WHAT ARE THE SYMPTOMS?
Malaria causes a number of symptoms in patients. Symptoms usually begin one to three weeks (8-25 days) after infection. Often, malaria has the same symptoms as the flu and many other endemic diseases or viruses. Fever, chills, and sweating are the most common. Someone infected with malaria may also have a headache or back pain. Some people experience pain in their abdomen or muscles, and may have nausea, vomiting or diarrhea. They might feel tired or weak, or have trouble breathing.
DEATH FROM MALARIA
Death from malaria is related to complications as the body reacts to the spreading Plasmodium parasite. Normally, our bodies have a whole series of functions that go on to keep us active and healthy. When these processes are interrupted, the body can overreact to fight infection to compensate. Sometimes, as in malaria or HIV, the disease itself has tricks to prevent the immune system from catching and fully removing a disease.
The Plasmodium parasite lives in blood cells. It tricks the body when it tries to prevent the blood cells from being destroyed. In a healthy person, the body constantly creates new and destroys old blood cells, which make up our blood. The effect of the Plasmodium parasite on circulation and the way it tries to “hide” is what can cause a severe infection. Over 1 million people around the world die from malaria every year. Millions more live with chronic malaria, a debilitating state with acute episodes.
DIAGNOSIS AND TREATMENT
The good news is that there is diagnosis and treatment. Accurate diagnosis requires looking at a sample of the patient’s blood in a laboratory. Previously, in many semi-rural areas of Africa where malaria is common, this was not possible. However, access to rapid diagnostic tests has increased in endemic countries.
Without an accurate diagnosis, having a fever and recent mosquito bites are the basis for treating a sick person with anti-malarial drugs. The medicine available in a region may vary based on the most common type of malaria and access to medicine.
Researchers around the world are currently working on a malaria vaccine. In the meantime efforts to prevent malaria often focus on preventing mosquito reproduction and mosquito bites. Mosquitoes are commonly killed by spraying the inside of homes (indoor residual spraying) with chemicals. The chemicals kill the mosquito before it bites or infects another person. Additionally, mosquito reproduction can be prevented by draining standing water where mosquitoes lay their eggs.

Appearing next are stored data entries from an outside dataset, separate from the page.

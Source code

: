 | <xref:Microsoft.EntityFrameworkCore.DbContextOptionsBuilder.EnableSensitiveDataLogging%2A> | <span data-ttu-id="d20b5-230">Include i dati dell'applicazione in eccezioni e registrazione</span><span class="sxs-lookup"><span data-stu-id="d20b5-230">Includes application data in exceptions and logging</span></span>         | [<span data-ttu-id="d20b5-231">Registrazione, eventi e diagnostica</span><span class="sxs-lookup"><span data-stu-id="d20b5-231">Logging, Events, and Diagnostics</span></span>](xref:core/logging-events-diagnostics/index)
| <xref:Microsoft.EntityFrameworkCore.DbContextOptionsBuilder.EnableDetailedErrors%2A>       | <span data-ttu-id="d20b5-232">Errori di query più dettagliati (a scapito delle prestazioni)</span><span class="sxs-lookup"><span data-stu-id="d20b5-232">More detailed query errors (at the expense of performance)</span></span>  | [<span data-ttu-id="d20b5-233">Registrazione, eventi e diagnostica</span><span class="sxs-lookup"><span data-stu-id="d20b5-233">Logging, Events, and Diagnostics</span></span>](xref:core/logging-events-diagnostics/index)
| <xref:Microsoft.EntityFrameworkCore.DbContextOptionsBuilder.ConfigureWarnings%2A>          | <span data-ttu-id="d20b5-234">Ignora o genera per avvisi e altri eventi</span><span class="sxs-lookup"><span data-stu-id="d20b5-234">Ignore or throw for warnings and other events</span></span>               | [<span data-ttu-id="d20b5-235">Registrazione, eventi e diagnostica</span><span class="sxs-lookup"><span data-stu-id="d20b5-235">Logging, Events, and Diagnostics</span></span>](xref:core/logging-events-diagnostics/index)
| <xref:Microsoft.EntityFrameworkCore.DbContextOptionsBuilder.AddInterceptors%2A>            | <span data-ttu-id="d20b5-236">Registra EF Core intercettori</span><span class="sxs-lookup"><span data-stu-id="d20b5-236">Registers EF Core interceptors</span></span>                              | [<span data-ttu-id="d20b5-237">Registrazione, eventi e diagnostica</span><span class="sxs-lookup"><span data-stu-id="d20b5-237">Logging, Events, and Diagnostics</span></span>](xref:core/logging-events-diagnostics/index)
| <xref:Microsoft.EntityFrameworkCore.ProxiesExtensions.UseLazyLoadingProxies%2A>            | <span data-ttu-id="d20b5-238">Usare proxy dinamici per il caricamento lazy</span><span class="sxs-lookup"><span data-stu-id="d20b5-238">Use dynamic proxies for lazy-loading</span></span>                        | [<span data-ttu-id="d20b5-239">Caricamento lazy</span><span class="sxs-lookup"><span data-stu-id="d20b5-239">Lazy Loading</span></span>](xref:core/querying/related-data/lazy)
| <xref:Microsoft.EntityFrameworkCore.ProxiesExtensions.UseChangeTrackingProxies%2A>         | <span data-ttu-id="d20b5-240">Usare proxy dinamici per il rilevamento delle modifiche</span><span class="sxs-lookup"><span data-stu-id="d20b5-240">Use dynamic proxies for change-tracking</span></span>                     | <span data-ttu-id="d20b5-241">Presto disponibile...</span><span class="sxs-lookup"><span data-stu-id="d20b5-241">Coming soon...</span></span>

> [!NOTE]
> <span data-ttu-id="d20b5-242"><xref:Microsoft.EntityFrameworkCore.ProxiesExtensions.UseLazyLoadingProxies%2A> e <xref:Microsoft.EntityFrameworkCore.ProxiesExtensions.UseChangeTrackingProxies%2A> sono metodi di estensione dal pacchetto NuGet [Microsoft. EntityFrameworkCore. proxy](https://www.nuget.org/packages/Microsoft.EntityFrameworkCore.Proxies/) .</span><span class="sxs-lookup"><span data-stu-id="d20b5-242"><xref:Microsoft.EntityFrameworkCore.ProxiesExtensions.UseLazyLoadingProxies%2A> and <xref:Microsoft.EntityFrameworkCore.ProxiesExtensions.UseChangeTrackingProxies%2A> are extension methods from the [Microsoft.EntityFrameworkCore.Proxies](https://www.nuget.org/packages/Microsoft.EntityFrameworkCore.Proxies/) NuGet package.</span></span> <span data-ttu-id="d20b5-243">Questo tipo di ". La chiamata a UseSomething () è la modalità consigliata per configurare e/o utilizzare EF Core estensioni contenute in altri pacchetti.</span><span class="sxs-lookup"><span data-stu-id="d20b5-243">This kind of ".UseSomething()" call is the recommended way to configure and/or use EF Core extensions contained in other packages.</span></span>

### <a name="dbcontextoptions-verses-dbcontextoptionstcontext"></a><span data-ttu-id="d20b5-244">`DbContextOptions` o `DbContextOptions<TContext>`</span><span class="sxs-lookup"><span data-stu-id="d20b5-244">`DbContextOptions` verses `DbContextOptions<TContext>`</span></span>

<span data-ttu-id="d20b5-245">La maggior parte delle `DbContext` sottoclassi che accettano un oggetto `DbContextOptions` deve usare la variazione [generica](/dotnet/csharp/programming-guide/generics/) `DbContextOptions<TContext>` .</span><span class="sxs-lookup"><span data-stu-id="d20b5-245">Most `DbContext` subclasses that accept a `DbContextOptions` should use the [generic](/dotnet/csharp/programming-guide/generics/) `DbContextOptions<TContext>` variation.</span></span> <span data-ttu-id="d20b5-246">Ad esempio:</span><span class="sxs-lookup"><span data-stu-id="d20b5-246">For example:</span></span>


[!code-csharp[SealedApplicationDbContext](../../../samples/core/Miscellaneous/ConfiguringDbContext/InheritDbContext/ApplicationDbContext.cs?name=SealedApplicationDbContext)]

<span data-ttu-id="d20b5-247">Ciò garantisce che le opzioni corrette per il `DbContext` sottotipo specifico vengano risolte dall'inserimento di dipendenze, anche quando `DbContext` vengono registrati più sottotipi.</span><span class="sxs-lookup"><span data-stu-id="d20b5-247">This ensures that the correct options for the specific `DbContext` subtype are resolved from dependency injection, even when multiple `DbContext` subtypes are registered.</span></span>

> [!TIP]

So far, the most effective methods have been the use of insecticide treated nets (ITN) to surround a person while sleeping, as mosquitoes are most active from dusk to dawn. Non-treated nets are also beneficial, although not nearly as effective. Covering exposed skin can also help. Nets should be used by children and pregnant women in particular.
Much progress has been made against malaria. Much work still remains to be done.
• The Plasmodium parasite causes malaria.
• It is spread by mosquitoes.
• When a mosquito bites an infected person and then bites another person, it spreads the disease.
• Malaria can feel like the flu.
• There is no vaccine yet, but many medicines do help.
• You can get malaria again if you had it before.